— Work instructions —
Your answer must hold only the lines below from the line containing "It gives insights" through the line containing "3. Target market size", each reproduced exactly.

— Supplied records —
>>>>
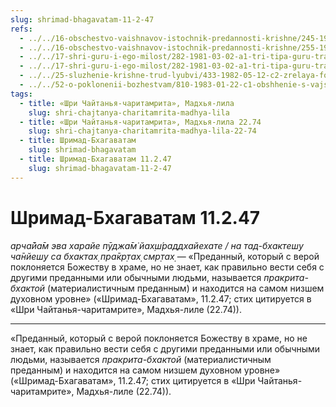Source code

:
 ```yaml
---
slug: shrimad-bhagavatam-11-2-47
refs:
  - ../../16-obschestvo-vaishnavov-istochnik-predannosti-krishne/245-1982-01-04-c-obshhenie-s-vajshnavami-daruet-podlinnoe-vospriyatie-bozhestva.md
  - ../../16-obschestvo-vaishnavov-istochnik-predannosti-krishne/255-1983-02-12-a4-tri-urovnya-predannyh-soglasno-ucheniyu-shri-chajtani-bhagavatam-i-puran.md
  - ../../17-shri-guru-i-ego-milost/282-1981-03-02-a1-tri-tipa-guru-transformatsiya-vospriyatiya-guru.md
  - ../../17-shri-guru-i-ego-milost/282-1981-03-02-a1-tri-tipa-guru-transformatsiya-vospriyatiya-guru.md
  - ../../25-sluzhenie-krishne-trud-lyubvi/433-1982-05-12-c2-zrelaya-forma-predannosti-gospodu-sluzhenie-guru-i-vajshnavam.md
  - ../../52-o-poklonenii-bozhestvam/810-1983-01-22-c1-obshhenie-s-vajshnavom-prevyshe-pokloneniya-bozhestvu.md
tags:
  - title: «Шри Чайтанья-чаритамрита», Мадхья-лила
    slug: shri-chajtanya-charitamrita-madhya-lila
  - title: «Шри Чайтанья-чаритамрита», Мадхья-лила 22.74
    slug: shri-chajtanya-charitamrita-madhya-lila-22-74
  - title: Шримад-Бхагаватам
    slug: shrimad-bhagavatam
  - title: Шримад-Бхагаватам 11.2.47
    slug: shrimad-bhagavatam-11-2-47
---
```


# Шримад-Бхагаватам 11.2.47

*арча̄йа̄м эва харайе пӯджа̄м̇ йах̣ш́раддхайехате / на тад-бхактеш̣у ча̄нйеш̣у са бхактах̣ пра̄кр̣тах̣ смр̣тах̣* — «Преданный, который с верой поклоняется Божеству в храме, но не знает, как правильно вести себя с другими преданными или обычными людьми, называется *пракрита-бхактой* (материалистичным преданным) и находится на самом низшем духовном уровне» («Шримад-Бхагаватам», 11.2.47; стих цитируется в «Шри Чайтанья-чаритамрите», Мадхья-лиле (22.74)).

---

«Преданный, который с верой поклоняется Божеству в храме, но не знает, как правильно вести себя с другими преданными или обычными людьми, называется *пракрита-бхактой* (материалистичным преданным) и находится на самом низшем духовном уровне» («Шримад-Бхагаватам», 11.2.47; стих цитируется в «Шри Чайтанья-чаритамрите», Мадхья-лиле (22.74)).
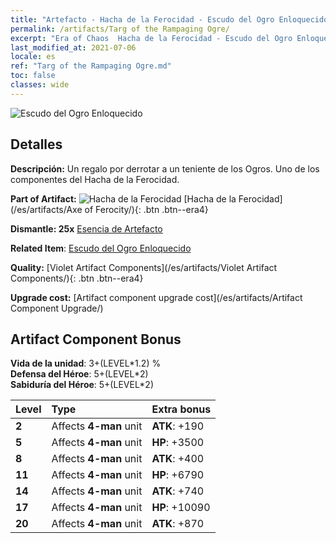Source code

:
 ```yaml
---
title: "Artefacto - Hacha de la Ferocidad - Escudo del Ogro Enloquecido"
permalink: /artifacts/Targ of the Rampaging Ogre/
excerpt: "Era of Chaos  Hacha de la Ferocidad - Escudo del Ogro Enloquecido. Un regalo por derrotar a un teniente de los Ogros. Uno de los componentes del Hacha de la Ferocidad."
last_modified_at: 2021-07-06
locale: es
ref: "Targ of the Rampaging Ogre.md"
toc: false
classes: wide
---
```


 ![Escudo del Ogro Enloquecido](/images/t/artifact_40312.png)



## Detalles

 **Descripción:** Un regalo por derrotar a un teniente de los Ogros. Uno de los componentes del Hacha de la Ferocidad.

 **Part of Artifact:** ![Hacha de la Ferocidad](/images/t/icon_artifact_31.png) [Hacha de la Ferocidad](/es/artifacts/Axe of Ferocity/){: .btn .btn--era4}

 **Dismantle: 25x** [Esencia de Artefacto](/ItemsES/con_905/)

 **Related Item**: [Escudo del Ogro Enloquecido](/ItemsES/art_126/)

 **Quality:** [Violet Artifact Components](/es/artifacts/Violet Artifact Components/){: .btn .btn--era4}

 **Upgrade cost:** [Artifact component upgrade cost](/es/artifacts/Artifact Component Upgrade/)

## Artifact Component Bonus

  **Vida de la unidad**: 3+(LEVEL\*1.2) %<br/>**Defensa del Héroe**: 5+(LEVEL\*2)<br/>**Sabiduría del Héroe**: 5+(LEVEL\*2)

  |  Level  | Type |    Extra bonus  | 
  |:--------|:-----|:----------------| 
  | **2** | Affects **4-man** unit | **ATK**: +190 | 
  | **5** | Affects **4-man** unit | **HP**: +3500 | 
  | **8** | Affects **4-man** unit | **ATK**: +400 | 
  | **11** | Affects **4-man** unit | **HP**: +6790 | 
  | **14** | Affects **4-man** unit | **ATK**: +740 | 
  | **17** | Affects **4-man** unit | **HP**: +10090 | 
  | **20** | Affects **4-man** unit | **ATK**: +870 | 
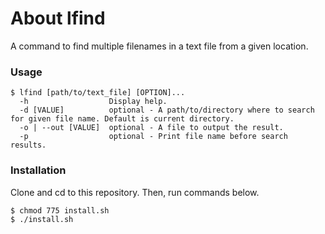 # About lfind
A command to find multiple filenames in a text file from a given location.


### Usage

```{bash}
$ lfind [path/to/text_file] [OPTION]...
  -h                  Display help.
  -d [VALUE]          optional - A path/to/directory where to search for given file name. Default is current directory.
  -o | --out [VALUE]  optional - A file to output the result.
  -p                  optional - Print file name before search results.
```

### Installation

Clone and cd to this repository.
Then, run commands below.
```
$ chmod 775 install.sh
$ ./install.sh
```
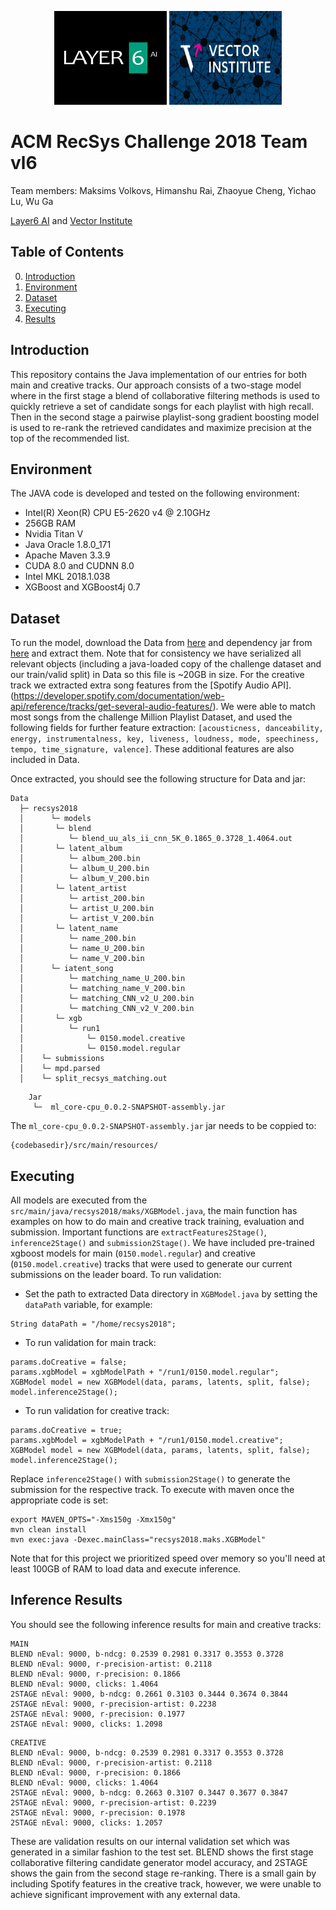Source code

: <p align="center">
<a href="https://layer6.ai/"><img src="https://github.com/himsR/check/blob/master/logos/layer6ai-logo.png" width="180" height="150"></a>
<a align="right" href="https://vectorinstitute.ai/"><img src="https://github.com/himsR/check/blob/master/logos/vector.jpg" width="180" height="150"></a>
</p>

# ACM RecSys Challenge 2018 Team vl6

Team members: Maksims Volkovs, Himanshu Rai, Zhaoyue Cheng, Yichao Lu, Wu Ga

[Layer6 AI](https://layer6.ai/) and [Vector Institute](https://vectorinstitute.ai/)

## Table of Contents  
0. [Introduction](#intro)  
1. [Environment](#env)
2. [Dataset](#dataset)
2. [Executing](#executing)
4. [Results](#results)

<a name="intro"/>

## Introduction
This repository contains the Java implementation of our entries for both main and creative tracks. Our approach consists of a two-stage model where in the first stage a blend of collaborative filtering methods is used to quickly retrieve a set of candidate songs for each playlist with high recall. Then in the second stage a pairwise playlist-song gradient boosting model is used to re-rank the retrieved candidates and maximize precision at the top of the recommended list.

<a name="env"/>

## Environment
The JAVA code is developed and tested on the following environment:
* Intel(R) Xeon(R) CPU E5-2620 v4 @ 2.10GHz
* 256GB RAM
* Nvidia Titan V
* Java Oracle 1.8.0_171
* Apache Maven 3.3.9
* CUDA 8.0 and CUDNN 8.0
* Intel MKL 2018.1.038
* XGBoost and XGBoost4j 0.7

<a name="dataset"/>

## Dataset
To run the model, download the Data from [here](https://s3.amazonaws.com/public.layer6.ai/RecSys2018/Data.tar.gz)
and dependency jar from [here](https://s3.amazonaws.com/public.layer6.ai/RecSys2018/jar.tar.gz)
and extract them. Note that for consistency we have serialized all relevant objects (including a java-loaded copy of the challenge dataset and our train/valid split) in Data so this file is ~20GB in size. For the creative track we extracted extra song features from the [Spotify Audio API].
(https://developer.spotify.com/documentation/web-api/reference/tracks/get-several-audio-features/). We were able to match most songs from the challenge Million Playlist Dataset, and used the following fields for further feature extraction: `[acousticness, danceability, energy, instrumentalness, key, liveness, loudness, mode, speechiness, tempo, time_signature, valence]`. These additional features are also included in Data.

Once extracted, you should see the following structure for Data and jar:
```
Data
  ├─ recsys2018
  │      └─ models
  │       └─ blend
  │          └─ blend_uu_als_ii_cnn_5K_0.1865_0.3728_1.4064.out
  │       └─ latent_album
  │          └─ album_200.bin
  │          └─ album_U_200.bin
  │          └─ album_V_200.bin
  │       └─ latent_artist
  │          └─ artist_200.bin
  │          └─ artist_U_200.bin
  │          └─ artist_V_200.bin
  │       └─ latent_name
  │          └─ name_200.bin
  │          └─ name_U_200.bin
  │          └─ name_V_200.bin
  │      └─ iatent_song
  │          └─ matching_name_U_200.bin
  │          └─ matching_name_V_200.bin
  │          └─ matching_CNN_v2_U_200.bin
  │          └─ matching_CNN_v2_V_200.bin
  │       └─ xgb
  │          └─ run1
  │              └─ 0150.model.creative
  │              └─ 0150.model.regular
  │    └─ submissions
  │    └─ mpd.parsed
  │    └─ split_recsys_matching.out

```
```
    Jar
     └─  ml_core-cpu_0.0.2-SNAPSHOT-assembly.jar 
```
The `ml_core-cpu_0.0.2-SNAPSHOT-assembly.jar` jar needs to be coppied to:
```
{codebasedir}/src/main/resources/
```

<a name="executing"/>

## Executing
All models are executed from the `src/main/java/recsys2018/maks/XGBModel.java`, the main function has examples on 
how to do main and creative track training, evaluation and submission. Important functions are `extractFeatures2Stage()`, `inference2Stage()` and `submission2Stage()`. We have included pre-trained xgboost models for main (`0150.model.regular`) and creative (`0150.model.creative`) tracks that were used to generate our current submissions on the leader board. To run validation:

* Set the path to extracted Data directory in `XGBModel.java` by setting the `dataPath` variable, for example:
```
String dataPath = "/home/recsys2018";
```

* To run validation for main track:
```
params.doCreative = false;
params.xgbModel = xgbModelPath + "/run1/0150.model.regular";
XGBModel model = new XGBModel(data, params, latents, split, false);
model.inference2Stage();
```
* To run validation for creative track:
```
params.doCreative = true;
params.xgbModel = xgbModelPath + "/run1/0150.model.creative";
XGBModel model = new XGBModel(data, params, latents, split, false);
model.inference2Stage();
```
Replace `inference2Stage()` with `submission2Stage()` to generate the submission for the respective track. To execute with maven once the appropriate code is set:

```
export MAVEN_OPTS="-Xms150g -Xmx150g"
mvn clean install
mvn exec:java -Dexec.mainClass="recsys2018.maks.XGBModel" 
```

Note that for this project we prioritized speed over memory so you'll need at least 100GB of RAM to load data and execute inference.


## Inference Results

You should see the following inference results for main and creative tracks:

```
MAIN
BLEND nEval: 9000, b-ndcg: 0.2539 0.2981 0.3317 0.3553 0.3728
BLEND nEval: 9000, r-precision-artist: 0.2118
BLEND nEval: 9000, r-precision: 0.1866
BLEND nEval: 9000, clicks: 1.4064
2STAGE nEval: 9000, b-ndcg: 0.2661 0.3103 0.3444 0.3674 0.3844
2STAGE nEval: 9000, r-precision-artist: 0.2238
2STAGE nEval: 9000, r-precision: 0.1977
2STAGE nEval: 9000, clicks: 1.2098

```
```
CREATIVE
BLEND nEval: 9000, b-ndcg: 0.2539 0.2981 0.3317 0.3553 0.3728
BLEND nEval: 9000, r-precision-artist: 0.2118
BLEND nEval: 9000, r-precision: 0.1866
BLEND nEval: 9000, clicks: 1.4064
2STAGE nEval: 9000, b-ndcg: 0.2663 0.3107 0.3447 0.3677 0.3847
2STAGE nEval: 9000, r-precision-artist: 0.2239
2STAGE nEval: 9000, r-precision: 0.1978
2STAGE nEval: 9000, clicks: 1.2057

```
These are validation results on our internal validation set which was generated in a similar fashion to the test set. BLEND shows the first stage collaborative filtering candidate generator model accuracy, and 2STAGE shows the gain from the second stage re-ranking. There is a small gain by including Spotify features in the creative track, however, we were unable to achieve significant improvement with any external data.

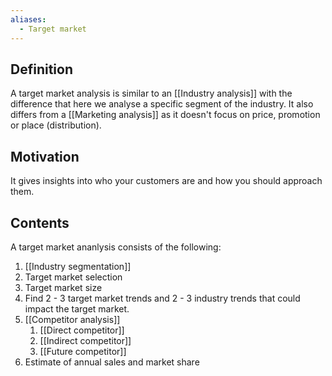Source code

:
 ```yaml
---
aliases:
  - Target market
---
```

## Definition
A target market analysis is similar to an [[Industry analysis]] with the difference that here we analyse a specific segment of the industry. It also differs from a [[Marketing analysis]] as it doesn't focus on price, promotion or place (distribution).
## Motivation
It gives insights into who your customers are and how you should approach them.
## Contents
A target market ananlysis consists of the following:
1. [[Industry segmentation]]
2. Target market selection
3. Target market size
4. Find 2 - 3 target market trends and 2 - 3 industry trends that could impact the target market.
5. [[Competitor analysis]]
	1. [[Direct competitor]]
	2. [[Indirect competitor]]
	3. [[Future competitor]]
6. Estimate of annual sales and market share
<<<<
— Task solution —
It gives insights into who your customers are and how you should approach them.
## Contents
A target market ananlysis consists of the following:
1. [[Industry segmentation]]
2. Target market selection
3. Target market size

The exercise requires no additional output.